This month isn’t turning out quite how I hoped. When does it ever?
I planned on a 3-week online course on women’s fiction, but unfortunately this was cancelled the day it was meant to begin (the day after I booked it), so I had to re-think my use of this month’s writing time.
This weekend I’m attending the Psychologies Writing Weekend put on by Writers & Artists at Bloomsbury in London. I’m really excited as it’s my first foray into writers’ conferences (though I do wish I had a buddy going with me!). I’m looking forward to meeting other writers and getting a chance to do some workshops. I’m also attending a live webinar with literary agent Kate McKean entitled “How to Submit Your Book To Agents.” It’s on May 2nd if you want to join me!
All that to say, most of my time has been devoted to writing. I can’t lie. I graduated in June 2010, and I’ve been endlessly applying for jobs, interviewing, and trying to network since then. A few contracts here, an internship there, but it is has been, without a doubt, the biggest anticlimax of my life.
Why? Well, when you return to university as a mature student — in a foreign country, to boot — you’ve by that time built pretty high expectations and demands of yourself. You’ve missed chances and been unable to focus on one thing in the past, so when this amazing opportunity comes around to make something of yourself, you want perfection. I’ve said it before on here. I worked my butt off to do the best I could on that degree, and some might’ve suggested I put too much pressure on myself, for things that, in the grand scheme of things, haven’t mattered so much.
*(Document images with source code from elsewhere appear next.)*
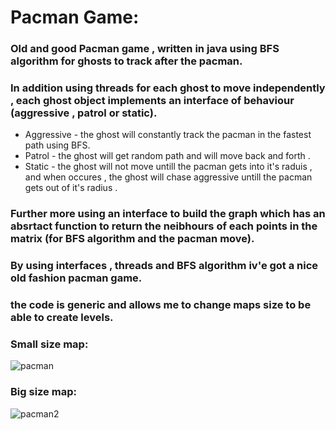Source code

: # Pacman Game:

### Old and good Pacman game , written in java using BFS algorithm for ghosts to track after the pacman.
### In addition using threads for each ghost to move independently , each ghost object implements an interface of behaviour (aggressive , patrol or static).

* Aggressive - the ghost will constantly track the pacman in the fastest path using BFS.
* Patrol - the ghost will get random path and will move back and forth .
* Static - the ghost will not move untill the pacman gets into it's raduis , and when occures , the ghost will chase aggressive untill the pacman gets out of it's radius .

### Further more using an interface to build the graph which has an absrtact function to return the neibhours of each points in the matrix (for BFS algorithm and the pacman move).

### By using interfaces , threads and BFS algorithm iv'e got a nice old fashion pacman game.

### the code is generic and allows me to change maps size to be able to create levels.

### Small size map:

![pacman](https://user-images.githubusercontent.com/57447475/145708176-84861d30-b868-418b-a792-041150c49f6e.jpeg)



### Big size map:

![pacman2](https://user-images.githubusercontent.com/57447475/145708184-d8f7817c-7f6d-41f4-9a19-3bda81093851.jpeg)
But I did it to prove to myself I could, and whether you scoff at a Film BA or not, getting that 1st is the thing I’m most proud of.
I didn’t expect to meet my future husband before my course even began, let alone that he would be someone who already had his act together (certainly not been my previous experience!). My plan of moving to London and living in a cardboard box until I got a proper job in film died an early death, for a variety of reasons, mostly practical.
I’ve had interviews at some fantastic companies and organisations, and been told countless times, “You were this close!” and “It was between you and one other person.” The number of times the door has been shut, slammed, or locked right in my face is just unbelievable, especially for someone who never interviewed for a job she wasn’t offered in the past. All this time I thought a degree would be the key, along with the work I put into it and work experience, etc.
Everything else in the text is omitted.